## ASSIGNED TASK
Exactly as written, retype the listing below, omitting the pictures.

- - -

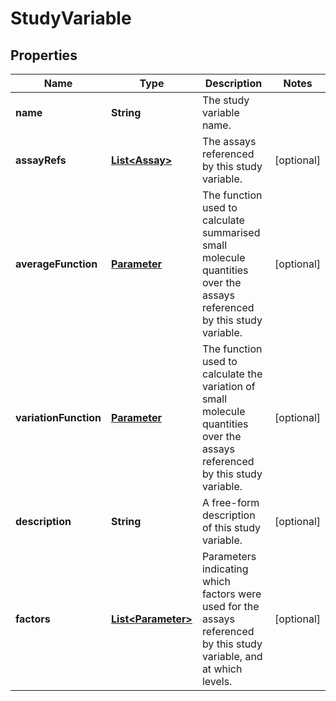 
# StudyVariable

## Properties
Name | Type | Description | Notes
------------ | ------------- | ------------- | -------------
**name** | **String** | The study variable name. | 
**assayRefs** | [**List&lt;Assay&gt;**](Assay.md) | The assays referenced by this study variable. |  [optional]
**averageFunction** | [**Parameter**](Parameter.md) | The function used to calculate summarised small molecule quantities over the assays referenced by this study variable. |  [optional]
**variationFunction** | [**Parameter**](Parameter.md) | The function used to calculate the variation of small molecule quantities over the assays referenced by this study variable. |  [optional]
**description** | **String** | A free-form description of this study variable. |  [optional]
**factors** | [**List&lt;Parameter&gt;**](Parameter.md) | Parameters indicating which factors were used for the assays referenced by this study variable, and at which levels. |  [optional]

- - -

## SOLUTION FOR THIS PROBLEM
# StudyVariable

## Properties
Name | Type | Description | Notes
------------ | ------------- | ------------- | -------------
**name** | **String** | The study variable name. | 
**assayRefs** | [**List&lt;Assay&gt;**](Assay.md) | The assays referenced by this study variable. |  [optional]
**averageFunction** | [**Parameter**](Parameter.md) | The function used to calculate summarised small molecule quantities over the assays referenced by this study variable. |  [optional]
**variationFunction** | [**Parameter**](Parameter.md) | The function used to calculate the variation of small molecule quantities over the assays referenced by this study variable. |  [optional]
**description** | **String** | A free-form description of this study variable. |  [optional]
**factors** | [**List&lt;Parameter&gt;**](Parameter.md) | Parameters indicating which factors were used for the assays referenced by this study variable, and at which levels. |  [optional]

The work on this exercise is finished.